BETHLEHEM - Steve Frisch and Andrew Price were pretty happy just to be caddying in the US Senior Open. The pair of longtime loopers at Saucon Valley Country Club were among the 17 SVCC caddies that carried a pro’s bag in last week’s event.

When two rounds were done both Frisch and Price were among the five local caddies whose players made the cut. As luck would have it, Frisch’s man Craig Thomas and Price’s player Jeffrey Schmid both shot 3-over par for the first two rounds and were paired together for Saturday’s round.

The two close friends would get to work side by side at the biggest event of their careers.

“We’re best buddies,” said Frisch. “We’ve been doing this for years together. It was cool to be out there with one of your buddies that you’re always palling around with. Not only did we make the cut, but we got paired together.”

“It was the coolest thing in the entire world,” said Price. “The biggest event in our caddie lives. It was like winning the lottery. That’s like a one in a million chance, getting to walk with your best friend in the Senior Open.”

Frisch has some experience working for pros. He carried a bag in the 2009 US Women’s Open at Saucon Valley. His player in that event hired him for a six-event stint in 2016.
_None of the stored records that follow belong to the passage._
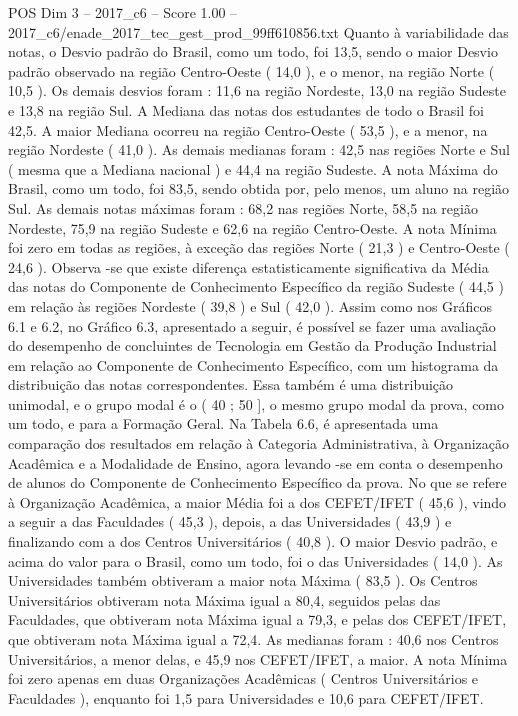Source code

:\begin{textsample}{POS Dim 3 – 2017\_c6 – Score 1.00 – 2017\_c6/enade\_2017\_tec\_gest\_prod\_99ff610856.txt}
Quanto à variabilidade das notas, o Desvio padrão do Brasil, como um todo, foi 13,5, sendo o maior Desvio padrão observado na região Centro-Oeste ( 14,0 ), e o menor, na região Norte ( 10,5 ).
Os demais desvios foram : 11,6 na região Nordeste, 13,0 na região Sudeste e 13,8 na região Sul.
A Mediana das notas dos estudantes de todo o Brasil foi 42,5.
A maior Mediana ocorreu na região Centro-Oeste ( 53,5 ), e a menor, na região Nordeste ( 41,0 ).
As demais medianas foram : 42,5 nas regiões Norte e Sul ( mesma que a Mediana nacional ) e 44,4 na região Sudeste.
A nota Máxima do Brasil, como um todo, foi 83,5, sendo obtida por, pelo menos, um aluno na região Sul.
As demais notas máximas foram : 68,2 nas regiões Norte, 58,5 na região Nordeste, 75,9 na região Sudeste e 62,6 na região Centro-Oeste.
A nota Mínima foi zero em todas as regiões, à exceção das regiões Norte ( 21,3 ) e Centro-Oeste ( 24,6 ).
Observa -se que existe diferença estatisticamente significativa da Média das notas do Componente de Conhecimento Específico da região Sudeste ( 44,5 ) em relação às regiões Nordeste ( 39,8 ) e Sul ( 42,0 ).
Assim como nos Gráficos 6.1 e 6.2, no Gráfico 6.3, apresentado a seguir, é possível se fazer uma avaliação do desempenho de concluintes de Tecnologia em Gestão da Produção Industrial em relação ao Componente de Conhecimento Específico, com um histograma da distribuição das notas correspondentes.
Essa também é uma distribuição unimodal, e o grupo modal é o ( 40 ; 50 ], o mesmo grupo modal da prova, como um todo, e para a Formação Geral.
Na Tabela 6.6, é apresentada uma comparação dos resultados em relação à Categoria Administrativa, à Organização Acadêmica e a Modalidade de Ensino, agora levando -se em conta o desempenho de alunos do Componente de Conhecimento Específico da prova.
No que se refere à Organização Acadêmica, a maior Média foi a dos CEFET/IFET ( 45,6 ), vindo a seguir a das Faculdades ( 45,3 ), depois, a das Universidades ( 43,9 ) e finalizando com a dos Centros Universitários ( 40,8 ).
O maior Desvio padrão, e acima do valor para o Brasil, como um todo, foi o das Universidades ( 14,0 ).
As Universidades também obtiveram a maior nota Máxima ( 83,5 ).
Os Centros Universitários obtiveram nota Máxima igual a 80,4, seguidos pelas das Faculdades, que obtiveram nota Máxima igual a 79,3, e pelas dos CEFET/IFET, que obtiveram nota Máxima igual a 72,4.
As medianas foram : 40,6 nos Centros Universitários, a menor delas, e 45,9 nos CEFET/IFET, a maior.
A nota Mínima foi zero apenas em duas Organizações Acadêmicas ( Centros Universitários e Faculdades ), enquanto foi 1,5 para Universidades e 10,6 para CEFET/IFET.

\end{textsample}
He’s also carried for his good friend Matt Mattare, a fellow Allentown Central Catholic graduate who plays in high level amateur events.

For Price and most of the other SVCC caddies, this was their first time working inside the ropes at a professional event.

“I literally was like thank you God for this opportunity,” said Price, a 36-year-old Bethlehem native who declined to disclose how many years he’s been looping. “I have been caddying for X number of years and to get a cherry on top, I just felt so thankful.

“The experience was a grind as all caddying is a grind. We made the cut. Our guy is going to go home with some prize money. It was a success on all sides”

Brian Egan is an 18-year SVCC veteran from Coopersburg who worked for Brett Quigley at the Senior Open. While he was considered the most likely local caddie to make the cut, Quigley shot 7-over par and missed by two strokes.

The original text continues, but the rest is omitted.